Learned Counsel relied on the Hon’ble Supreme Court’s decision in CCE, Ahmedabad vs. Solid & Correct Engineering Works reported in 2010 (252) E.L.T. 481 (S.C.). The Supreme Court was examining excise duty liability of asphalt drum hot mix plant. The Court examined Section 3 (26) of the General Classes Act with reference to “Immovable Property”. The term “attached to the earth” has been examined with reference to Section 3 of Transfer of Property Act. The Hon’ble Apex Court concluded that any plant which is fixed by nuts and bolts to a foundation, wherein there is no assimilation of the machinery with a structure permanently and the civil foundation was only necessary to provide a wobble free operation of the machine, the test of permanency would fail. We have carefully perused the Apex court order in this case. The Apex court held that the hot mix plant which is specifically covered under Plant and Machinery Tariff Heading 8474 are manufactured and brought. The point decided by the Apex court was whether setting up of such plant and machinery would amount to manufacture liable to Central Excise. First of all, in the present case we have no admitted capital goods brought for installation or erection in the desired site. The towers and their components cleared as angles and channels or as set of angles in CKD condition are cleared after duty payment by the manufacturer under Chapter 73, which is an excluded chapter for capital goods. As such, there is no movable capital goods which are otherwise eligible for Cenvat credit which are being denied such credit only applying the test of immovability.

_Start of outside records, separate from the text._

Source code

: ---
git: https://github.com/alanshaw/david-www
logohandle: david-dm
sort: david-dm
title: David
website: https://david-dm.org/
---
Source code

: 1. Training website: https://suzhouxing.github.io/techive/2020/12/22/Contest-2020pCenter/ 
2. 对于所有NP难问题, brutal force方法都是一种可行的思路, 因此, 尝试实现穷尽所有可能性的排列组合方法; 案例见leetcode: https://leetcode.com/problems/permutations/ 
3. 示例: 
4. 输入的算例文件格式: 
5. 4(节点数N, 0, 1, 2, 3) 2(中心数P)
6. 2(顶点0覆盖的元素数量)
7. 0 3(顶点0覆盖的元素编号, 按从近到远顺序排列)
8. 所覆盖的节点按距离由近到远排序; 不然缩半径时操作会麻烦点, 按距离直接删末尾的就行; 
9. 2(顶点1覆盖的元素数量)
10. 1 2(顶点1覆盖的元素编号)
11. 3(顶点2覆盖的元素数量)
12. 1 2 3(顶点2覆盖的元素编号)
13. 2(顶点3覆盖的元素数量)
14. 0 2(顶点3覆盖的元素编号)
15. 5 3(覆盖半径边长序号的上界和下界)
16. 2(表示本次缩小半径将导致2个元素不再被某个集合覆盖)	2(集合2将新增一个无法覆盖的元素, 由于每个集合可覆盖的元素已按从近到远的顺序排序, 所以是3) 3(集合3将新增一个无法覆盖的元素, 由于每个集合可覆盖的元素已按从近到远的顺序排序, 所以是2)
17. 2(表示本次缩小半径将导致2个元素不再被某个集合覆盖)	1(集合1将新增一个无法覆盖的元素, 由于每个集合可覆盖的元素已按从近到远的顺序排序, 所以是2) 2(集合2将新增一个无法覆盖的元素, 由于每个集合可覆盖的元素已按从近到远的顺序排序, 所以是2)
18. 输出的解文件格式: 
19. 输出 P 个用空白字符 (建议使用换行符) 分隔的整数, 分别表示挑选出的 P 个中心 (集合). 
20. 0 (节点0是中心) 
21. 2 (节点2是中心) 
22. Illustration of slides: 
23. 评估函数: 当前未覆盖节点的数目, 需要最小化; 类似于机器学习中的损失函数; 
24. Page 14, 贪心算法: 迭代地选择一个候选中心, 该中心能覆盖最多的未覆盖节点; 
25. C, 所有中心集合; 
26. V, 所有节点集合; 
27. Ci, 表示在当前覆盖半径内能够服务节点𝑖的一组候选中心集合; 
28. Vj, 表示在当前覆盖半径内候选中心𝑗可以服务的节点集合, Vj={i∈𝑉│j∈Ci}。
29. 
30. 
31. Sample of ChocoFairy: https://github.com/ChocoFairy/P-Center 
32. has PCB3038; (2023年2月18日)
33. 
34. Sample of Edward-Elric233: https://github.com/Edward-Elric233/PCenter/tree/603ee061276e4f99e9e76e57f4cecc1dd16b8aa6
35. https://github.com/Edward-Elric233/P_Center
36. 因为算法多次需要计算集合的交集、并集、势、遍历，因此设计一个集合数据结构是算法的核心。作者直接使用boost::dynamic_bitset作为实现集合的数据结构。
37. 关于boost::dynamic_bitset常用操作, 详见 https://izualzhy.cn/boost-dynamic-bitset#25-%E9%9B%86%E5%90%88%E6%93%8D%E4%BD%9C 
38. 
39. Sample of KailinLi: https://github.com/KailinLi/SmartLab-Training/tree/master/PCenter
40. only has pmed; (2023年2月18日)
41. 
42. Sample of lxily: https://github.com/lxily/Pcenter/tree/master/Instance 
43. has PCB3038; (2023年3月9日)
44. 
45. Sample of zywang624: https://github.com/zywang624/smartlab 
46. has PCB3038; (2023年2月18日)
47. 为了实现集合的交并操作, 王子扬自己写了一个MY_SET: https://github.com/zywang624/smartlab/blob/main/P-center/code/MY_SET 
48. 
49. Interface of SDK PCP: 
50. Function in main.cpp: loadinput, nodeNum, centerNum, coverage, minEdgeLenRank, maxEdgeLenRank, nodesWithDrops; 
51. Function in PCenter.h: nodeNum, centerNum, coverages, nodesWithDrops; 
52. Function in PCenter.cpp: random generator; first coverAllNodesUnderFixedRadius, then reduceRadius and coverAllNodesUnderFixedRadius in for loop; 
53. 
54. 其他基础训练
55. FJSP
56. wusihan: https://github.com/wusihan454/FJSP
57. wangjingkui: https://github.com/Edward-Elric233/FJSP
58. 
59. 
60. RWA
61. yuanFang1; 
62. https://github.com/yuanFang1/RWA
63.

Tower Parts (MS Channels, Angles etc.) as “Inputs” for availing credit :- An alternate claim has been made by the appellants to allow Cenvat credit paid on structural parts/towers/ shelters treating them as inputs in terms of Rule 2 (k) (ii) which allows credit of all goods used for providing output services. It was argued that there is no bar for goods which do not fall under the category of capital goods to qualify as inputs. Reliance was placed on the Larger Bench decision in Union Carbide India Ltd. vs. CCE, Calcutta – I reported in 1996 (86) E.L.T. 613 (Tribunal). In this ruling, Tribunal considered spare parts of machines to be eligible for credit as inputs under Modvat scheme. In Tata Engineering & Locomotive Co. Ltd. vs. CCE, Pune reported in 1994 (70) E.L.T. 70 (Tribunal), the Tribunal held that credit on the machines which stand excluded is available under input category. We have examined the appellant’s plea in the light of decided cases. In the present case, duty paid items are MS Angles and Channels/Shelters which are brought to the site installed/erected and further put to use for mounting/installing telecommunication antenna and other equipment. It is necessary to decide whether duty paid MS angles/shelter are used by infra companies for providing business support service to telecom companies or for providing telecom service by telecom operators. This will bring us to the next question relevant to decide this issue.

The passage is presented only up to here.